:: Problem details ::
Lines from the listing below that contain the string "automatically" are to be reported.

:: Records supplied ::
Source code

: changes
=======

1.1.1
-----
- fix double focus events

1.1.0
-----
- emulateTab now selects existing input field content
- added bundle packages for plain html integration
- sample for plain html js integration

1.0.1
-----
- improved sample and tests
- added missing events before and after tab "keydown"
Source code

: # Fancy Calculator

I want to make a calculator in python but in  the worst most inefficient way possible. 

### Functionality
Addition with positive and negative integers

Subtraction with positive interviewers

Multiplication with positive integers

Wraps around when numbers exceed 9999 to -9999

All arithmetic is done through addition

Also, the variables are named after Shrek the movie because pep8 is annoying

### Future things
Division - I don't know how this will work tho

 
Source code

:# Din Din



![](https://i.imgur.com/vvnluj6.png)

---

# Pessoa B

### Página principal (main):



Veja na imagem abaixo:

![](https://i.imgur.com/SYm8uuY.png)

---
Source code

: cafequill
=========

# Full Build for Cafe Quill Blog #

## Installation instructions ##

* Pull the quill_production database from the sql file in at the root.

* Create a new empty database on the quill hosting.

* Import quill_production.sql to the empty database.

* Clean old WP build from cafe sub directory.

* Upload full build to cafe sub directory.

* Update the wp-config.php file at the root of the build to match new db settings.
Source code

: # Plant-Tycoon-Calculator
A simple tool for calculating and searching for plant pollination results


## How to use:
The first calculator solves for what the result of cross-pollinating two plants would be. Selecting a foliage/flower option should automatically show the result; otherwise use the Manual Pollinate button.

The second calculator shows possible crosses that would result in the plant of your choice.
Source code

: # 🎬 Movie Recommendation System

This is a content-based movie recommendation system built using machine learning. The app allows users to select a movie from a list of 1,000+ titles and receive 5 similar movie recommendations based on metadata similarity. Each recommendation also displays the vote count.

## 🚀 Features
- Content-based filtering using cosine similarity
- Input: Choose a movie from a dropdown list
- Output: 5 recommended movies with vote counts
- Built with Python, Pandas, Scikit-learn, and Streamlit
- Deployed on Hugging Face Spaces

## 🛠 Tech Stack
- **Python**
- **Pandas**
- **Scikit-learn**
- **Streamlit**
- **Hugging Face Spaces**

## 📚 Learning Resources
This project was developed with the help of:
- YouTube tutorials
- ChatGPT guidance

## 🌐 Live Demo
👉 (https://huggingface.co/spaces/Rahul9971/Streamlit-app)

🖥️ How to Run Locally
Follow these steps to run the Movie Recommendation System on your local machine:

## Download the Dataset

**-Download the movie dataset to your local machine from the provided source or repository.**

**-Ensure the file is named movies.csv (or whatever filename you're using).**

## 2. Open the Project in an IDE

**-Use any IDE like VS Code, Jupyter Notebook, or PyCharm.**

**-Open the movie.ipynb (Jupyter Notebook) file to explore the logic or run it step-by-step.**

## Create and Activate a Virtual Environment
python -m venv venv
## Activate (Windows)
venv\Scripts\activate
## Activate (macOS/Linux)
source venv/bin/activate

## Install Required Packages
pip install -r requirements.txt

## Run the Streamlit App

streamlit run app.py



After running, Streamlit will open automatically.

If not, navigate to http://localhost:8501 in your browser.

:: Exercise result ::
The first calculator solves for what the result of cross-pollinating two plants would be. Selecting a foliage/flower option should automatically show the result; otherwise use the Manual Pollinate button.
After running, Streamlit will open automatically.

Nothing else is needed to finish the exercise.